Le super soldat dévisagea son ami, à nouveau déchiré. Il aurait voulu dire que ça ne comptait pas pour lui, que tout ce Buckay avait pu faire quand il était sous l'emprise d'Hydra n'avait aucune importance. Et en même temps, ce passé devait être porté, assumé, reconnu, sinon il y avait en face de lui un homme à qui on avait juste volé 70 ans de son existence.

« Je regarderai la suite cet après-midi. »

Steve hocha la tête, bien décidé à leur trouver une occupation plus saine d'ici là.

Comme retourner courir dehors. C'est sain, courir, c'est plein de bon air frais et il était à peu près sûr que le soldat de l'hiver n'avait jamais sévi au Wakanda, donc pas de souvenirs glauques qui reviennent à la surface.

Steve laissa la télécommande retomber sur le coussin du canapé et alla ouvrir le frigo.

« Je fais des sandwich ?

Bucky acquiesça et se leva à son tour pour sortir des assiettes d'un placard.

- C'est encore un peu flou, mais les noms de lieux m'évoquent des choses. Incheon, Hungnam… je sais que j'y étais, je ne suis pas encore sûr de l'impact de ce que j'y ai fait.

Steve tartinait machinalement deux tranches de pain de mie, comme s'il n'avait pas entendu.

- Ça te dérange que je parle de ça ?

Il y avait quelque chose d'inquisiteur dans son ton, qui força Steve à relever la tête pour le regarder en face. Ce dernier secoua la tête.
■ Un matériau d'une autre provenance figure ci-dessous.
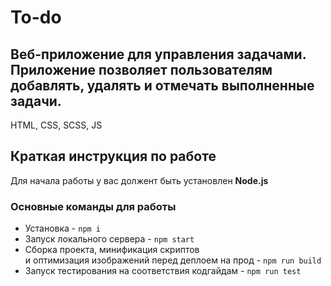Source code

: # To-do

##  Веб-приложение для управления задачами. Приложение позволяет пользователям добавлять, удалять и отмечать выполненные задачи.
 

HTML, CSS, SСSS, JS


## Краткая инструкция по работе
Для начала работы у вас должент быть установлен **Node.js**

### Основные команды для работы
- Установка - `npm i`
- Запуск локального сервера - `npm start`
- Сборка проекта, минификация скриптов <br>
и оптимизация изображений перед деплоем на прод - `npm run build`
- Запуск тестирования на соответствия кодгайдам - `npm run test`
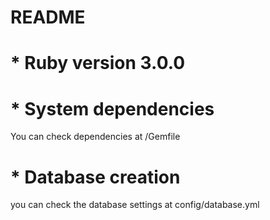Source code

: # README


# * Ruby version 3.0.0

# * System dependencies
  You can check dependencies at /Gemfile


# * Database creation

  you can check the database settings at config/database.yml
- Ça me dérange que tu en parles comme si c'était des actes… délibérés, ce n'est pas…

- Délibérés ou forcés, je l'ai fait quand même, l'interrompit Bucky, tout en lui tendant un tube de mayonnaise.

- Je préfère que tu te souviennes de ce que tu as fait de bien.

Le regard que lui lança Bucky le prit au dépourvu, traversé par une lueur étrange. Mais cela ne dura qu'un instant.

- Les bons souvenirs reviennent aussi.

Bucky sortit des bières du frigo, en observant à la dérobée Steve qui coupait le jambon en carrés réguliers.

- Je me suis rappelé d'un truc ce matin.

- Ah.

- C'est un peu flou, dis-moi si tu t'en souviens. On devait sécher l'école, parce que… je ne sais pas, ça m'est revenu comme d'un plaisir coupable.

- Ah oui, pour voir le cuirassé.

Bucky eut une exclamation.

- C'était donc ça que tu regardais dans la baie !

Steve posa l'assiette devant son ami et attrapa la bière que celui-ci lui tendait.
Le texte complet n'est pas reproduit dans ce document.